|'My Man Godfrey' poked fun at the wealthy.|
Baseball is serious about playing with gold.
No, that is something Marie Antoinette said. It's what Major League baseball said today when it announced gold-infused baseballs would be used in this year's Home Run Derby the night before the All-Star Game.
Maybe it shouldn't surprise me that a sport played by millionaires on teams owned by people who are really wealthy would have lost touch with the average fan. You know, the ones who are struggling is this economy to make ends meet. The one who love the games, who spend the money on tickets, memorabilia, apps, and cable and computer subscriptions to see games.
The final round of the Home Run Derby on Monday night will be played with baseballs with 24-karat-gold-infused covers.
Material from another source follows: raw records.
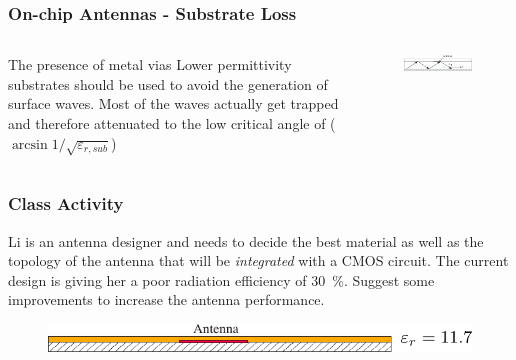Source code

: \documentclass[10pt]{beamer}
\newcommand{\E}{\varepsilon}  %
\begin{document}
\begin{frame}
    \frametitle{On-chip Antennas - Substrate Loss}
    \begin{columns}
        \begin{column}{.5\textwidth}
            \begin{outline}
                \1 The presence of metal vias
                \1 Lower permittivity substrates should be used to avoid the generation of surface waves.
                \1 Most of the waves actually get trapped and therefore attenuated to the low critical angle of  ($\arcsin 1/\sqrt{\E_{r,sub}}$)
            \end{outline}
        \end{column}
        \begin{column}{.5\textwidth}
            \begin{figure}[]
                \centering
                \includegraphics[width=1\textwidth]{surface_waves_onchipantennas.pdf}
                \label{fig:meta_vias}
            \end{figure}
        \end{column}
    \end{columns}
\end{frame}

\begin{frame}
    \frametitle{Class Activity}

    Li is an antenna designer and needs to decide the best material as well as the topology of the antenna that will be \textit{integrated} with a CMOS circuit. The current design is giving her a poor radiation efficiency of \SI{30}{\percent}. Suggest some improvements to increase the antenna performance.

    \begin{figure}[h!]
        \centering
        \includegraphics[width=.75\textwidth]{exercise.pdf}
    \end{figure}
\end{frame}
\end{document}
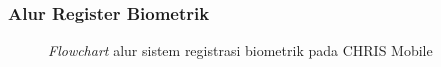 \subsubsection{Alur Register Biometrik}
\begin{figure}[H]
    \centering
    \caption{\textit{Flowchart} alur sistem registrasi biometrik pada CHRIS Mobile}
    \label{fig:flowchart_register_biometrik_chris_mobile}
\end{figure}
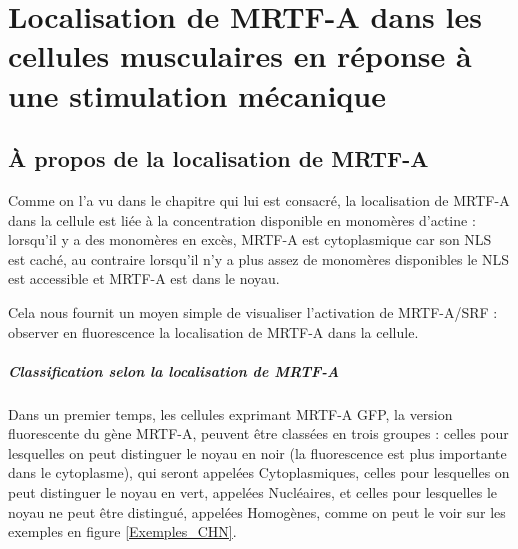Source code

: \documentclass{report}
\begin{document}
\chapter{Localisation de MRTF-A dans les cellules musculaires en réponse à une stimulation mécanique}

\section{À propos de la localisation de MRTF-A}

 Comme on l'a vu dans le chapitre qui lui est consacré, la localisation de MRTF-A dans la cellule est liée à la concentration disponible en monomères d'actine : lorsqu'il y a des monomères en excès, MRTF-A est cytoplasmique car son NLS est caché, au contraire lorsqu'il n'y a plus assez de monomères disponibles le NLS est accessible et MRTF-A est dans le noyau. 
 
 Cela nous fournit un moyen simple de visualiser l'activation de MRTF-A/SRF : observer en fluorescence la localisation de MRTF-A dans la cellule. 
 
 \paragraph{Classification selon la localisation de MRTF-A}
 
 Dans un premier temps, les cellules exprimant MRTF-A GFP, la version fluorescente du gène MRTF-A, peuvent être classées en trois groupes : celles pour lesquelles on peut distinguer le noyau en noir (la fluorescence est plus importante dans le cytoplasme), qui seront appelées Cytoplasmiques, celles pour lesquelles on peut distinguer le noyau en vert, appelées Nucléaires, et celles pour lesquelles le noyau ne peut être distingué, appelées Homogènes, comme on peut le voir sur les exemples en figure  \ref{Exemples_CHN}.
 
\end{document}
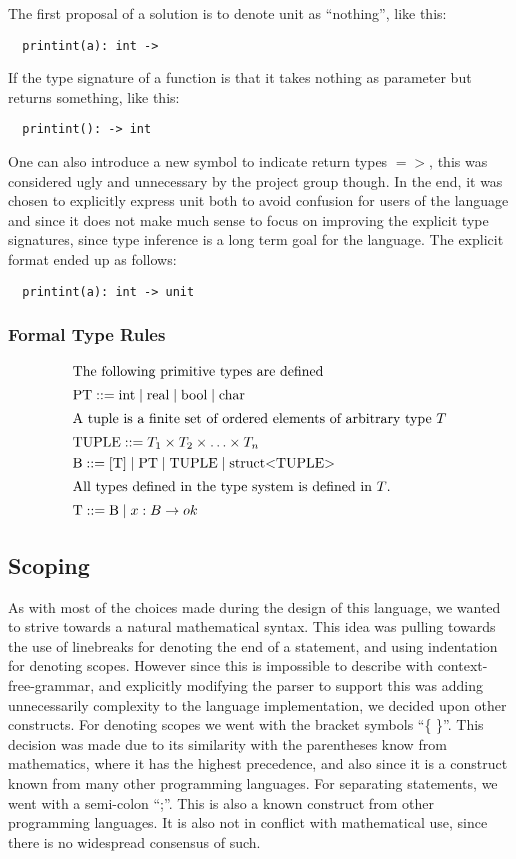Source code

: The first proposal of a solution is to denote unit as \enquote{nothing}, like this:
\begin{verbatim}
  printint(a): int ->
\end{verbatim}
If the type signature of a function is that it takes nothing as parameter but returns something, like this:
\begin{verbatim}
  printint(): -> int
\end{verbatim}

One can also introduce a new symbol to indicate return types $=>$, this was considered ugly and unnecessary by the project group though. In the end, it was chosen to explicitly express unit both to avoid confusion for users of the language and since it does not make much sense to focus on improving the explicit type signatures, since type inference is a long term goal for the language. The explicit format ended up as follows:
\begin{verbatim}
  printint(a): int -> unit
\end{verbatim}

\subsubsection{Formal Type Rules}

\begin{align*}
\intertext{The following primitive types are defined}
&\text{PT} ::= \text{int} \mid \text{real} \mid \text{bool} \mid \text{char}
\\
\intertext{A tuple is a finite set of ordered elements of arbitrary type $T$}
&\text{TUPLE} ::= T_1 \times T_2 \times \ldots \times T_n
\\            
&\text{B} ::=  \left[ \text{T} \right] \mid \text{PT} \mid \text{TUPLE} \mid \text{struct<TUPLE>}
\\            
\intertext{All types defined in the type system is defined in $T$.}
&\text{T} ::= \text{B} \mid x : B \rightarrow ok
\end{align*}

\subsection{Scoping}

As with most of the choices made during the design of this language, we wanted to strive towards a natural mathematical syntax. This idea was pulling towards the use of linebreaks for denoting the end of a statement, and using indentation for denoting scopes. However since this is impossible to describe with context-free-grammar, and explicitly modifying the parser to support this was adding unnecessarily complexity to the language implementation, we decided upon other constructs.
For denoting scopes we went with the bracket symbols \enquote{\{ \}}. This decision was made due to its similarity with the parentheses know from mathematics, where it has the highest precedence, and also since it is a construct known from many other programming languages. For separating statements, we went with a semi-colon \enquote{;}. This is also a known construct from other programming languages. It is also not in conflict with mathematical use, since there is no widespread consensus of such.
The balls cost about $150 each, and MLB proudly points out that the lucky fans who catch the one will have a great souvenir. (Soon to be available on eBay!)
To me it seems absurd in the middle of the worst economy in more than seven decades to play a game (and one designed by the marketing department at that) with baseballs covered in real gold. Yes, I understand that the Boys & Girls Clubs of America gets a nice donation for every one of the balls that is hit over the will. But that charitable tie-in is not new.
What is new is playing a game with a symbol of greed and avarice.
The image of golden baseballs being launched into the stands seems like something out of a Depression-era movie. You know, like "My Man Godfey," where a rich guy pretends to be a bum and gets scooped up as part of a scavenger hunt. But that was a parody. Rich people searching for poor people to win a contest. The very idea!
But I suppose any sport that would think playing with gold baseballs is a good idea probably would not realize how silly it looks.